ASSIGNMENT:
In your copy, include every entry exactly as written but no pictures.

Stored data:
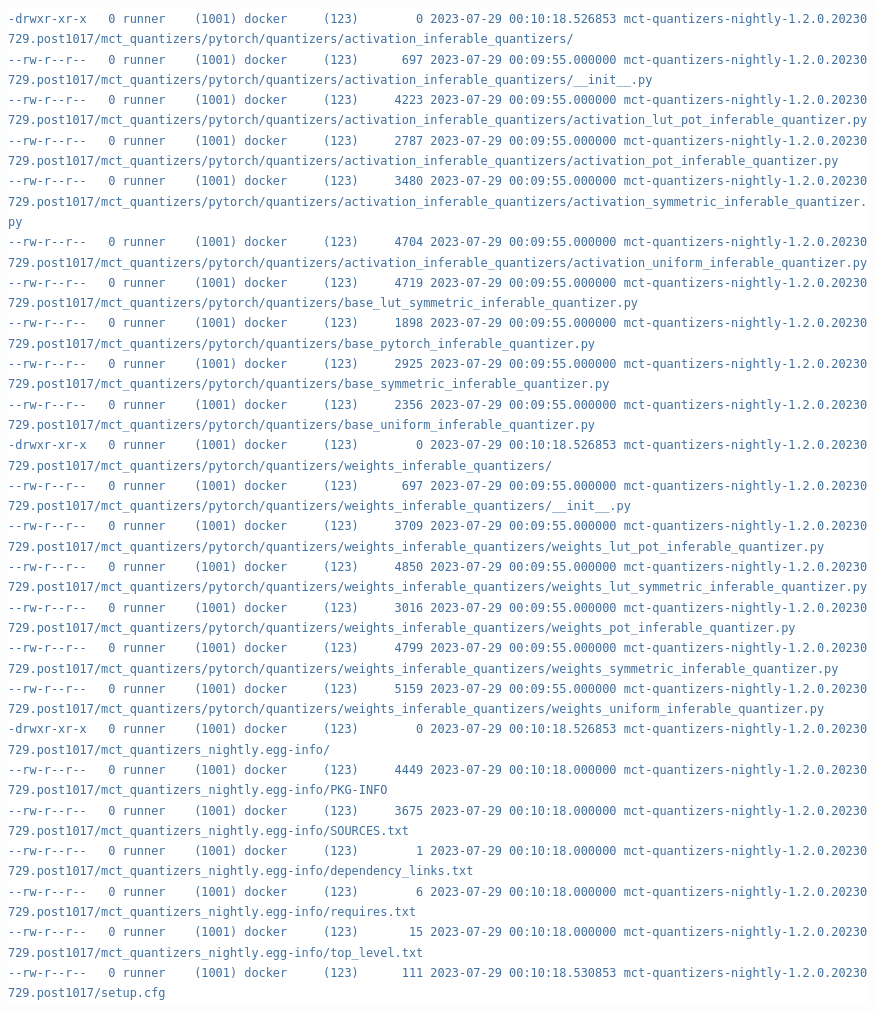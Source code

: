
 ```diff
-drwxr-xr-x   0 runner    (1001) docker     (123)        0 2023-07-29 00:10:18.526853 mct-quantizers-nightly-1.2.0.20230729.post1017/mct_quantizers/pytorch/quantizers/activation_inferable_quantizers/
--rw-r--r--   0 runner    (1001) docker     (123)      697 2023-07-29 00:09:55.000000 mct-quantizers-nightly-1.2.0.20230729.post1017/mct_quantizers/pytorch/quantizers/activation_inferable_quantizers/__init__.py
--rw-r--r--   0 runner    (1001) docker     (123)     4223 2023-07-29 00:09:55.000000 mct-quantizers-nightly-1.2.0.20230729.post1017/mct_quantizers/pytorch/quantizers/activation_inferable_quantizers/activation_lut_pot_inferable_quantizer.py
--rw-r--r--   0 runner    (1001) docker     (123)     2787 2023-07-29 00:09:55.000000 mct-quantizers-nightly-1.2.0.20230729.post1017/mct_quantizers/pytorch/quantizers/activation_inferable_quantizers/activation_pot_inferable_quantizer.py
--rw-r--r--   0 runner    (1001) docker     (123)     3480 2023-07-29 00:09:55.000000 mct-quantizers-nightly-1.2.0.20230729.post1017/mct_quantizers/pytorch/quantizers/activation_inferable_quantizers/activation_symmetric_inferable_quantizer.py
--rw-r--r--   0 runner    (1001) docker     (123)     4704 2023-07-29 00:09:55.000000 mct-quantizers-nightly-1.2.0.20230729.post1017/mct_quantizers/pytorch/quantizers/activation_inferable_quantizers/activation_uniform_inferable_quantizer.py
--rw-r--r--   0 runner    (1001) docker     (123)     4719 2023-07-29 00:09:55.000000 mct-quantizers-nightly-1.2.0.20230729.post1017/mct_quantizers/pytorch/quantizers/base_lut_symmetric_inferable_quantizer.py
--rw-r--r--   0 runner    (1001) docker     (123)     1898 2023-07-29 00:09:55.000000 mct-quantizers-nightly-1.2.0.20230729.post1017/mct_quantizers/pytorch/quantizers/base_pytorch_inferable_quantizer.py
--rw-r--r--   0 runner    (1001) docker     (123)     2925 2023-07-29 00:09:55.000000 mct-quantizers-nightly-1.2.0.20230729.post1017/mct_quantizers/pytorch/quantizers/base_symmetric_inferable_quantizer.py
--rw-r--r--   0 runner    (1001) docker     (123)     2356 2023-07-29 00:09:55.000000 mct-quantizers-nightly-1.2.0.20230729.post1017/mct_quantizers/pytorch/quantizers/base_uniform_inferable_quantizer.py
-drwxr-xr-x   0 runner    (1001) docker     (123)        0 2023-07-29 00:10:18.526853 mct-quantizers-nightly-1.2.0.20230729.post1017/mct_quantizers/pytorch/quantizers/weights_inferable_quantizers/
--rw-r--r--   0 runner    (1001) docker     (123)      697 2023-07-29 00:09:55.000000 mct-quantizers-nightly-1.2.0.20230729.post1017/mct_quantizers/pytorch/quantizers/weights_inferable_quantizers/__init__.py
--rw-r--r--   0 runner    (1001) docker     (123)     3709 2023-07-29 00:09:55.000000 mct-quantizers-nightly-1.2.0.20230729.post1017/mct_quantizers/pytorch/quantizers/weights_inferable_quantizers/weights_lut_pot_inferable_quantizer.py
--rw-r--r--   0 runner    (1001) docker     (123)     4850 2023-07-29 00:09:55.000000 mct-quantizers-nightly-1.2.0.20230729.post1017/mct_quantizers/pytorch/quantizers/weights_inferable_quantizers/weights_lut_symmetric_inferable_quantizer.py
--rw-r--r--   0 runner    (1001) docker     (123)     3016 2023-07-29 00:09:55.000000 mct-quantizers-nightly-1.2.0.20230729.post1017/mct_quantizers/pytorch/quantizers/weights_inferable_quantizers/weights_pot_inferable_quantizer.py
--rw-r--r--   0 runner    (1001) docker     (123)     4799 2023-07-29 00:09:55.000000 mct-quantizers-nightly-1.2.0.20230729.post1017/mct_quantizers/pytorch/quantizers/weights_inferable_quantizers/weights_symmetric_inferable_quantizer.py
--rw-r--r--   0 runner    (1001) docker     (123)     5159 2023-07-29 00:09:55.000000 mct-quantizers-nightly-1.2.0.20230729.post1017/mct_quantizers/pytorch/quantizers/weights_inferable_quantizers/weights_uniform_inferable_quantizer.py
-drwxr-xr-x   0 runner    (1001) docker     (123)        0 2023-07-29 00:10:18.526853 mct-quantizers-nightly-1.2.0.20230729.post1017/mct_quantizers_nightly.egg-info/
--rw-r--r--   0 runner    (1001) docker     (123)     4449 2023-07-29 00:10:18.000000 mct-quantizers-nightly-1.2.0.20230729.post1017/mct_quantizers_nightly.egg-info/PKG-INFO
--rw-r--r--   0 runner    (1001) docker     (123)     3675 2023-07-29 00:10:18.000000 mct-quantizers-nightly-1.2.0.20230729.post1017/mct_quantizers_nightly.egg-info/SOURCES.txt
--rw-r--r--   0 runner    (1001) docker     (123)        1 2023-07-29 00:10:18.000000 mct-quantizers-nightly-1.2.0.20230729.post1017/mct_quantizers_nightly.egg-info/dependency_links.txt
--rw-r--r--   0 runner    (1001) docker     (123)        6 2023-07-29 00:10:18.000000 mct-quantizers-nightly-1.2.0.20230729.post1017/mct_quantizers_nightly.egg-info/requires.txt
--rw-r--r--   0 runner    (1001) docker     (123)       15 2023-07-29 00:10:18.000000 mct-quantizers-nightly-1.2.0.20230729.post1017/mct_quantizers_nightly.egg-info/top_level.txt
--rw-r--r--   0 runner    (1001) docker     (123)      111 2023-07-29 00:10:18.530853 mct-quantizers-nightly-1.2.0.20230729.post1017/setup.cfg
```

WRITTEN SOLUTION:
Source code

:
 ```diff
-drwxr-xr-x   0 runner    (1001) docker     (123)        0 2023-07-29 00:10:18.526853 mct-quantizers-nightly-1.2.0.20230729.post1017/mct_quantizers/pytorch/quantizers/activation_inferable_quantizers/
--rw-r--r--   0 runner    (1001) docker     (123)      697 2023-07-29 00:09:55.000000 mct-quantizers-nightly-1.2.0.20230729.post1017/mct_quantizers/pytorch/quantizers/activation_inferable_quantizers/__init__.py
--rw-r--r--   0 runner    (1001) docker     (123)     4223 2023-07-29 00:09:55.000000 mct-quantizers-nightly-1.2.0.20230729.post1017/mct_quantizers/pytorch/quantizers/activation_inferable_quantizers/activation_lut_pot_inferable_quantizer.py
--rw-r--r--   0 runner    (1001) docker     (123)     2787 2023-07-29 00:09:55.000000 mct-quantizers-nightly-1.2.0.20230729.post1017/mct_quantizers/pytorch/quantizers/activation_inferable_quantizers/activation_pot_inferable_quantizer.py
--rw-r--r--   0 runner    (1001) docker     (123)     3480 2023-07-29 00:09:55.000000 mct-quantizers-nightly-1.2.0.20230729.post1017/mct_quantizers/pytorch/quantizers/activation_inferable_quantizers/activation_symmetric_inferable_quantizer.py
--rw-r--r--   0 runner    (1001) docker     (123)     4704 2023-07-29 00:09:55.000000 mct-quantizers-nightly-1.2.0.20230729.post1017/mct_quantizers/pytorch/quantizers/activation_inferable_quantizers/activation_uniform_inferable_quantizer.py
--rw-r--r--   0 runner    (1001) docker     (123)     4719 2023-07-29 00:09:55.000000 mct-quantizers-nightly-1.2.0.20230729.post1017/mct_quantizers/pytorch/quantizers/base_lut_symmetric_inferable_quantizer.py
--rw-r--r--   0 runner    (1001) docker     (123)     1898 2023-07-29 00:09:55.000000 mct-quantizers-nightly-1.2.0.20230729.post1017/mct_quantizers/pytorch/quantizers/base_pytorch_inferable_quantizer.py
--rw-r--r--   0 runner    (1001) docker     (123)     2925 2023-07-29 00:09:55.000000 mct-quantizers-nightly-1.2.0.20230729.post1017/mct_quantizers/pytorch/quantizers/base_symmetric_inferable_quantizer.py
--rw-r--r--   0 runner    (1001) docker     (123)     2356 2023-07-29 00:09:55.000000 mct-quantizers-nightly-1.2.0.20230729.post1017/mct_quantizers/pytorch/quantizers/base_uniform_inferable_quantizer.py
-drwxr-xr-x   0 runner    (1001) docker     (123)        0 2023-07-29 00:10:18.526853 mct-quantizers-nightly-1.2.0.20230729.post1017/mct_quantizers/pytorch/quantizers/weights_inferable_quantizers/
--rw-r--r--   0 runner    (1001) docker     (123)      697 2023-07-29 00:09:55.000000 mct-quantizers-nightly-1.2.0.20230729.post1017/mct_quantizers/pytorch/quantizers/weights_inferable_quantizers/__init__.py
--rw-r--r--   0 runner    (1001) docker     (123)     3709 2023-07-29 00:09:55.000000 mct-quantizers-nightly-1.2.0.20230729.post1017/mct_quantizers/pytorch/quantizers/weights_inferable_quantizers/weights_lut_pot_inferable_quantizer.py
--rw-r--r--   0 runner    (1001) docker     (123)     4850 2023-07-29 00:09:55.000000 mct-quantizers-nightly-1.2.0.20230729.post1017/mct_quantizers/pytorch/quantizers/weights_inferable_quantizers/weights_lut_symmetric_inferable_quantizer.py
--rw-r--r--   0 runner    (1001) docker     (123)     3016 2023-07-29 00:09:55.000000 mct-quantizers-nightly-1.2.0.20230729.post1017/mct_quantizers/pytorch/quantizers/weights_inferable_quantizers/weights_pot_inferable_quantizer.py
--rw-r--r--   0 runner    (1001) docker     (123)     4799 2023-07-29 00:09:55.000000 mct-quantizers-nightly-1.2.0.20230729.post1017/mct_quantizers/pytorch/quantizers/weights_inferable_quantizers/weights_symmetric_inferable_quantizer.py
--rw-r--r--   0 runner    (1001) docker     (123)     5159 2023-07-29 00:09:55.000000 mct-quantizers-nightly-1.2.0.20230729.post1017/mct_quantizers/pytorch/quantizers/weights_inferable_quantizers/weights_uniform_inferable_quantizer.py
-drwxr-xr-x   0 runner    (1001) docker     (123)        0 2023-07-29 00:10:18.526853 mct-quantizers-nightly-1.2.0.20230729.post1017/mct_quantizers_nightly.egg-info/
--rw-r--r--   0 runner    (1001) docker     (123)     4449 2023-07-29 00:10:18.000000 mct-quantizers-nightly-1.2.0.20230729.post1017/mct_quantizers_nightly.egg-info/PKG-INFO
--rw-r--r--   0 runner    (1001) docker     (123)     3675 2023-07-29 00:10:18.000000 mct-quantizers-nightly-1.2.0.20230729.post1017/mct_quantizers_nightly.egg-info/SOURCES.txt
--rw-r--r--   0 runner    (1001) docker     (123)        1 2023-07-29 00:10:18.000000 mct-quantizers-nightly-1.2.0.20230729.post1017/mct_quantizers_nightly.egg-info/dependency_links.txt
--rw-r--r--   0 runner    (1001) docker     (123)        6 2023-07-29 00:10:18.000000 mct-quantizers-nightly-1.2.0.20230729.post1017/mct_quantizers_nightly.egg-info/requires.txt
--rw-r--r--   0 runner    (1001) docker     (123)       15 2023-07-29 00:10:18.000000 mct-quantizers-nightly-1.2.0.20230729.post1017/mct_quantizers_nightly.egg-info/top_level.txt
--rw-r--r--   0 runner    (1001) docker     (123)      111 2023-07-29 00:10:18.530853 mct-quantizers-nightly-1.2.0.20230729.post1017/setup.cfg
```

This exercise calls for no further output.